I agree w/ you on the Michelin muds. They work really well, especially as a front tire. I like the Mimo’s too. Not so hot on any of the WTB offerings. I just replaced my front cross wolf w/ the IRD tire that’s based on the Fire XC Pro MTB tire. I gotta say, it really hooks up well. I like more square knobs than pointy directional ones, and this IRD tire is a super nice riding tire…for a clincher. I’ve paired it w/ a Kenda small block 8 in the back. Small, tightly spaced square knobs (based on the nevegal design) makes for surprisingly ample traction, although it’s not a mud tire, and it’s really fast w/ a more supple than average casing. The Panaracer cross-blaster is another tire that works exceedingly well here in NorCal.

If course, this is for training, in races I roll on tubies. Currently I find the Vittoria to be the best value in terms of working as well as (or better than) Tufo’s or Challenge Grifo’s, but they are like half the price. I am not a fan of the Tufo’s, they just don’t hook up the way I want, especially for the money. Never ridden the Flexus, so I can’t comment on that.

I just ordered the new Conti World Cup tubular in a 35mm. I’m anxiously waiting to see how those babies will work. I went w/ the wider tire because, well, narrow tires are for mud, and we ain’t gonna be racing in much of that.

Woo-Hoo!

9 10 2008
-p-

I used to rock the All-Terrainasaurus on my commuter bike but found the tread wore out quickly. I switched to an in-cut design instead of knobs. I did however, put the All-Terrainasaurus’ on my cross bike and have been very happy. I found my Ritchey Speed Max’s outer knobs deflected too much on corners and the tread threw mud more than gripped it. The WTB tire is better in these regards.

21 10 2008
FallDownGoBoom

I’ve ridden WTB crosswolf, Ritchey Excavader, IRD Crossfire, and some of the various semi-slick clinchers. I now race on Tufo’s Elite 32 tubulars (in yellow, which makes them faster ya know), but previously raced on the Vittoria tubular tires. An important point is that I also use a box section rim which has a little give compared to the uber-stiff deep section wallet-suckers.

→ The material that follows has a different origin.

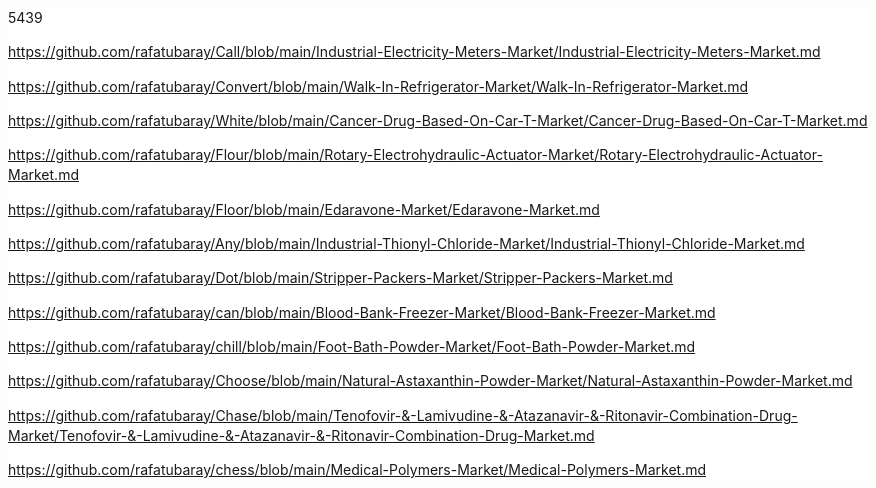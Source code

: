 5439</p><p><a href="https://github.com/rafatubaray/Call/blob/main/Industrial-Electricity-Meters-Market/Industrial-Electricity-Meters-Market.md">https://github.com/rafatubaray/Call/blob/main/Industrial-Electricity-Meters-Market/Industrial-Electricity-Meters-Market.md</a></p><p><a href="https://github.com/rafatubaray/Convert/blob/main/Walk-In-Refrigerator-Market/Walk-In-Refrigerator-Market.md">https://github.com/rafatubaray/Convert/blob/main/Walk-In-Refrigerator-Market/Walk-In-Refrigerator-Market.md</a></p><p><a href="https://github.com/rafatubaray/White/blob/main/Cancer-Drug-Based-On-Car-T-Market/Cancer-Drug-Based-On-Car-T-Market.md">https://github.com/rafatubaray/White/blob/main/Cancer-Drug-Based-On-Car-T-Market/Cancer-Drug-Based-On-Car-T-Market.md</a></p><p><a href="https://github.com/rafatubaray/Flour/blob/main/Rotary-Electrohydraulic-Actuator-Market/Rotary-Electrohydraulic-Actuator-Market.md">https://github.com/rafatubaray/Flour/blob/main/Rotary-Electrohydraulic-Actuator-Market/Rotary-Electrohydraulic-Actuator-Market.md</a></p><p><a href="https://github.com/rafatubaray/Floor/blob/main/Edaravone-Market/Edaravone-Market.md">https://github.com/rafatubaray/Floor/blob/main/Edaravone-Market/Edaravone-Market.md</a></p><p><a href="https://github.com/rafatubaray/Any/blob/main/Industrial-Thionyl-Chloride-Market/Industrial-Thionyl-Chloride-Market.md">https://github.com/rafatubaray/Any/blob/main/Industrial-Thionyl-Chloride-Market/Industrial-Thionyl-Chloride-Market.md</a></p><p><a href="https://github.com/rafatubaray/Dot/blob/main/Stripper-Packers-Market/Stripper-Packers-Market.md">https://github.com/rafatubaray/Dot/blob/main/Stripper-Packers-Market/Stripper-Packers-Market.md</a></p><p><a href="https://github.com/rafatubaray/can/blob/main/Blood-Bank-Freezer-Market/Blood-Bank-Freezer-Market.md">https://github.com/rafatubaray/can/blob/main/Blood-Bank-Freezer-Market/Blood-Bank-Freezer-Market.md</a></p><p><a href="https://github.com/rafatubaray/chill/blob/main/Foot-Bath-Powder-Market/Foot-Bath-Powder-Market.md">https://github.com/rafatubaray/chill/blob/main/Foot-Bath-Powder-Market/Foot-Bath-Powder-Market.md</a></p><p><a href="https://github.com/rafatubaray/Choose/blob/main/Natural-Astaxanthin-Powder-Market/Natural-Astaxanthin-Powder-Market.md">https://github.com/rafatubaray/Choose/blob/main/Natural-Astaxanthin-Powder-Market/Natural-Astaxanthin-Powder-Market.md</a></p><p><a href="https://github.com/rafatubaray/Chase/blob/main/Tenofovir-&-Lamivudine-&-Atazanavir-&-Ritonavir-Combination-Drug-Market/Tenofovir-&-Lamivudine-&-Atazanavir-&-Ritonavir-Combination-Drug-Market.md">https://github.com/rafatubaray/Chase/blob/main/Tenofovir-&-Lamivudine-&-Atazanavir-&-Ritonavir-Combination-Drug-Market/Tenofovir-&-Lamivudine-&-Atazanavir-&-Ritonavir-Combination-Drug-Market.md</a></p><p><a href="https://github.com/rafatubaray/chess/blob/main/Medical-Polymers-Market/Medical-Polymers-Market.md">https://github.com/rafatubaray/chess/blob/main/Medical-Polymers-Market/Medical-Polymers-Market.md</a></p>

The previous poster’s comments about the lower cost is very valid for the Vittoria tires, but the casing is way too stiff and does not conform well to rocky or bumpy courses, and it certainly doesn’t hook up well at medium pressures.

My Tufos are VERY supple, light weight (I think 320g for the 32mm), shed mud like they’re coated with teflon, and in sandy, bumpy, or dry conditions I have no complaints. They’re so-so for traction in mud, but no tire under 34mm is great. The only question/concern I have is that the rubber is so soft and sticky (a good thing) their longevity may be of concern if your races have a lot of pavement or hard cornering on rocks/dirt. I am 165lbs and I run 30-35 psi, which allows me a wicked amount of traction on grass or descents/braking. Good s**t, I see no reason to change.

Everyone has their own riding style and setup, but a tiny change in air pressure or rim choice WILL make a big difference. More importantly, operator skills or errors will account for most all of a person’s view of a tire. Just get out and ride!

18 03 2010
TC

This information was very helpful for my next tire selection: a WTB Cross Wolf. Thank you for your original research and posting.